*How to complete this task*
Go through the data below and repeat it exactly, skipping each picture.

[Document images with source code]
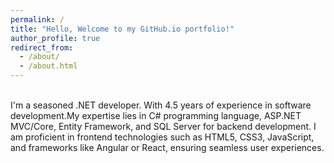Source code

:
 ```yaml
---
permalink: /
title: "Hello, Welcome to my GitHub.io portfolio!"
author_profile: true
redirect_from: 
  - /about/
  - /about.html
---
```

\
I'm a seasoned .NET developer. With 4.5 years of experience in software development.My expertise lies in C# programming language, ASP.NET MVC/Core, Entity Framework, and SQL Server for backend development. I am proficient in frontend technologies such as HTML5, CSS3, JavaScript, and frameworks like Angular or React, ensuring seamless user experiences.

*Expected answer*
Source code

:
 ```yaml
---
permalink: /
title: "Hello, Welcome to my GitHub.io portfolio!"
author_profile: true
redirect_from: 
  - /about/
  - /about.html
---
```

\
I'm a seasoned .NET developer. With 4.5 years of experience in software development.My expertise lies in C# programming language, ASP.NET MVC/Core, Entity Framework, and SQL Server for backend development. I am proficient in frontend technologies such as HTML5, CSS3, JavaScript, and frameworks like Angular or React, ensuring seamless user experiences.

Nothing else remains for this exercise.